◆ **Task directions**
Reproduce each line from the records that holds "次执行方法".

◆ **Saved data entries**
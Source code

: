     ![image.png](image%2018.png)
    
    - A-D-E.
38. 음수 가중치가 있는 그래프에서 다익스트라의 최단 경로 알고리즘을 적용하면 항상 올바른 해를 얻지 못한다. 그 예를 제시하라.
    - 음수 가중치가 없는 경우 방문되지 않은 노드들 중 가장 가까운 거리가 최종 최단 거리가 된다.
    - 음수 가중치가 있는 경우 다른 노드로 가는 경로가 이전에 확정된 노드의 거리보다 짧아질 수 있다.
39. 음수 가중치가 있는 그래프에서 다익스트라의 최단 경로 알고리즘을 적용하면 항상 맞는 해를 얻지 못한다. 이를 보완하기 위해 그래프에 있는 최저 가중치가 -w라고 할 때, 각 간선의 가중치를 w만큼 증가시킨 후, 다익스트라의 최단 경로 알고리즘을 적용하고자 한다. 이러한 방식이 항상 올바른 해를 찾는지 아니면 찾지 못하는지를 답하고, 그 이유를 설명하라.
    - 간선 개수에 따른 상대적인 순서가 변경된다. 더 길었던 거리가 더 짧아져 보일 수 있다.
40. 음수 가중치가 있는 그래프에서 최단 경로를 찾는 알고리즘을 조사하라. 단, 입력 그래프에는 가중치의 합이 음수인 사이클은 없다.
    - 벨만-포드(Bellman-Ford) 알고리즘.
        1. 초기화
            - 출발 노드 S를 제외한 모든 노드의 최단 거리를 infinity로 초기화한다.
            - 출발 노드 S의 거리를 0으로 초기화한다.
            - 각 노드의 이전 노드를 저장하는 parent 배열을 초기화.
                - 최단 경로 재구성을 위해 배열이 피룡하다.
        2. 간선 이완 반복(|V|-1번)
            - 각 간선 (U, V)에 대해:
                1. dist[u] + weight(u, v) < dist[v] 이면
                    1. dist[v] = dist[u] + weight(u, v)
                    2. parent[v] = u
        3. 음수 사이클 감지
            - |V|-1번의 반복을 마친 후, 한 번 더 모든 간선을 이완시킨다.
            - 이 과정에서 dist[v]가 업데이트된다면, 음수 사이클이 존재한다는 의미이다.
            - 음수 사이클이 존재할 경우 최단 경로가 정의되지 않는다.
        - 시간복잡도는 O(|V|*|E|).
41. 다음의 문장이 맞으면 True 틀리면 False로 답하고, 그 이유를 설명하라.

* * *

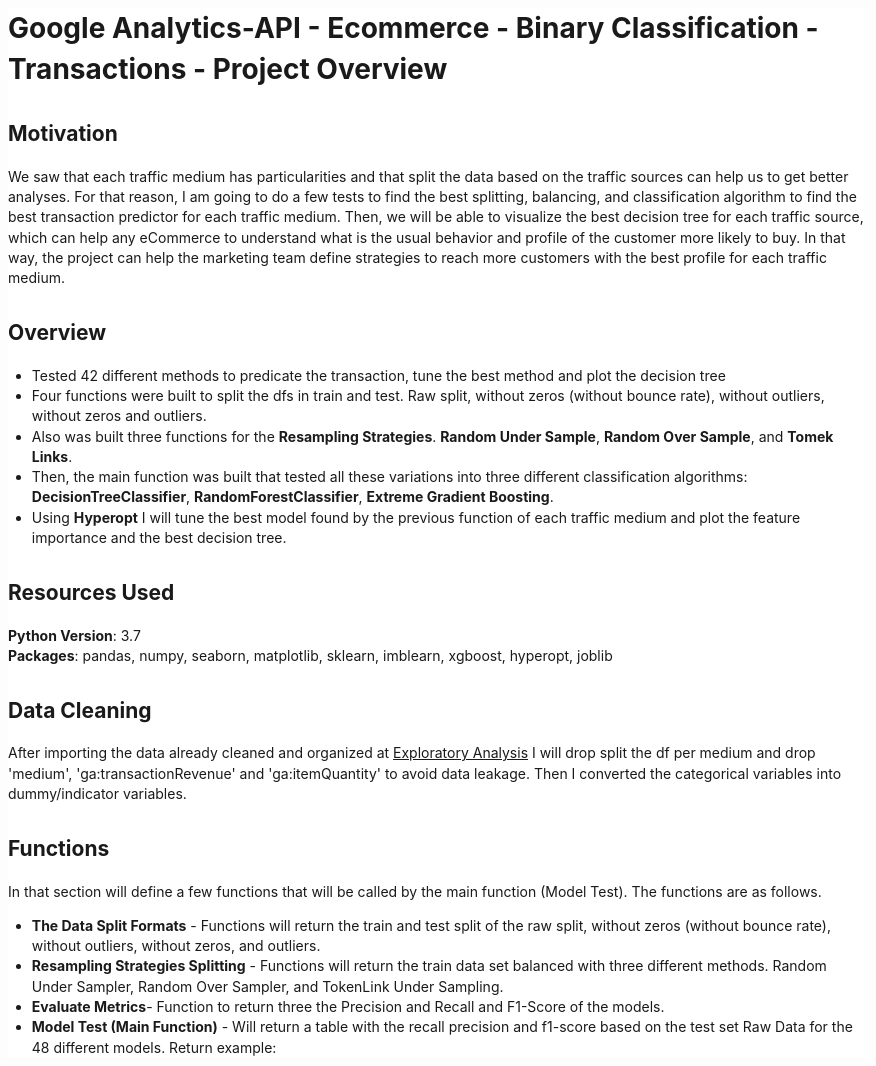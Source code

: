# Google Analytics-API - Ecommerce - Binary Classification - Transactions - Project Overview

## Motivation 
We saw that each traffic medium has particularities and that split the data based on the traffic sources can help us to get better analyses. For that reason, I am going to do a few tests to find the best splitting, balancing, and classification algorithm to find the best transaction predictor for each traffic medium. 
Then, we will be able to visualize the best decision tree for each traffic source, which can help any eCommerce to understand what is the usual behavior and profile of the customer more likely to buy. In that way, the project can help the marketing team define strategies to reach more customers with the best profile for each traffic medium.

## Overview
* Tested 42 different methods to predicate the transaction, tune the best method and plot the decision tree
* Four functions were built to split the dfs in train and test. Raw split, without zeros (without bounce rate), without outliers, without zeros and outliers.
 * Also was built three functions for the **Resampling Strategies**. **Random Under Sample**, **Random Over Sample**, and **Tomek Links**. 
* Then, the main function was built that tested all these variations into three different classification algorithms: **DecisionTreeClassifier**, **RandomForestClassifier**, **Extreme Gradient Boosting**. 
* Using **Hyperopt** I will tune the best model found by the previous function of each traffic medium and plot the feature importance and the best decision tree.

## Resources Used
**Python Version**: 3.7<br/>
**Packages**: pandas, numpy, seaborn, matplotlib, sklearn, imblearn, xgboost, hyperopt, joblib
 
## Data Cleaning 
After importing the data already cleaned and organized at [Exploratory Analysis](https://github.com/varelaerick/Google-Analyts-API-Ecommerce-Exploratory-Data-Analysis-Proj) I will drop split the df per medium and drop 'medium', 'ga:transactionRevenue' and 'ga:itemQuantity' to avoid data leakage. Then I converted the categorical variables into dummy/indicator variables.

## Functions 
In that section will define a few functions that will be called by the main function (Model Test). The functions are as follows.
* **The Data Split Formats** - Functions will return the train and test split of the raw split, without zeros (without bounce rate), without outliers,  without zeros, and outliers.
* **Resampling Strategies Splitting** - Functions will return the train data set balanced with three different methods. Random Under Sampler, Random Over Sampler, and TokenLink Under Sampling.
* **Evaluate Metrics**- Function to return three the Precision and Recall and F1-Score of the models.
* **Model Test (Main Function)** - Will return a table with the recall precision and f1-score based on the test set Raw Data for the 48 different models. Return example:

---

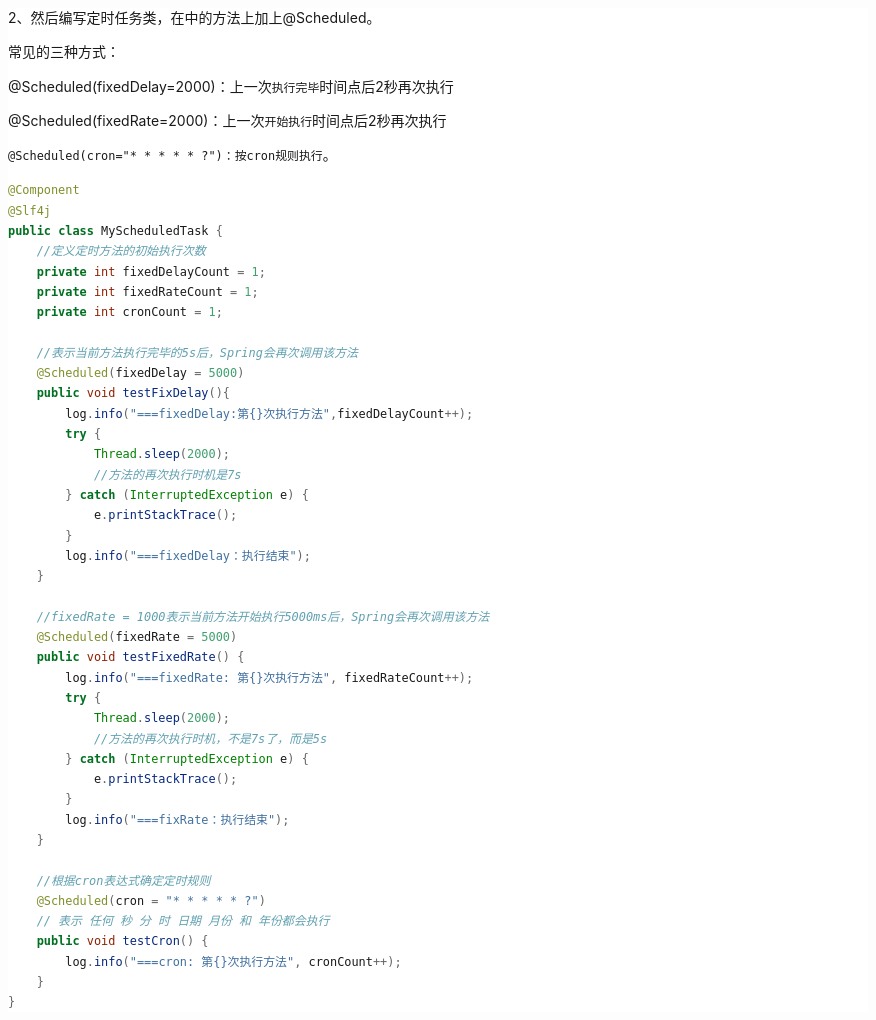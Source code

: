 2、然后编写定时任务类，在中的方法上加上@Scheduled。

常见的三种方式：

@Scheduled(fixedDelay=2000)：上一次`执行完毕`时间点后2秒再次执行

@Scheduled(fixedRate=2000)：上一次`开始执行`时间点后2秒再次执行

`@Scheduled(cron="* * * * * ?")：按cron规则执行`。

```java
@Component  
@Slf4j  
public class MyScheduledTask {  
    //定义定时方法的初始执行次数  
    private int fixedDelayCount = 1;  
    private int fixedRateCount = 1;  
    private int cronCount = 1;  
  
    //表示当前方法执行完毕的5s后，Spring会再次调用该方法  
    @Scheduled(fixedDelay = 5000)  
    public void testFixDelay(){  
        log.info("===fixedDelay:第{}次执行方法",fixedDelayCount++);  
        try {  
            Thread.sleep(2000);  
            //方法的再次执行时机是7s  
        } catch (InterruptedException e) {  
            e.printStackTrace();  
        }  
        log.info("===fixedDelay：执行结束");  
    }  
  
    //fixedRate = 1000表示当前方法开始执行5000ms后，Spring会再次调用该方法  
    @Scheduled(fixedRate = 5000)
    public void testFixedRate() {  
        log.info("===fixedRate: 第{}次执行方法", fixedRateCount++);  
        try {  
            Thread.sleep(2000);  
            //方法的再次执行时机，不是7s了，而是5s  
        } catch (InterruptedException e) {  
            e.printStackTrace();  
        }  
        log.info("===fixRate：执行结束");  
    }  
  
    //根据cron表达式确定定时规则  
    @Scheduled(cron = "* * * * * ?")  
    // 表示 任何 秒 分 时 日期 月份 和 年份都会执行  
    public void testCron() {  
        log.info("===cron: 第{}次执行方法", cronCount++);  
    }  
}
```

◆ **Result below**
        log.info("===fixedDelay:第{}次执行方法",fixedDelayCount++);  
        log.info("===fixedRate: 第{}次执行方法", fixedRateCount++);  
        log.info("===cron: 第{}次执行方法", cronCount++);  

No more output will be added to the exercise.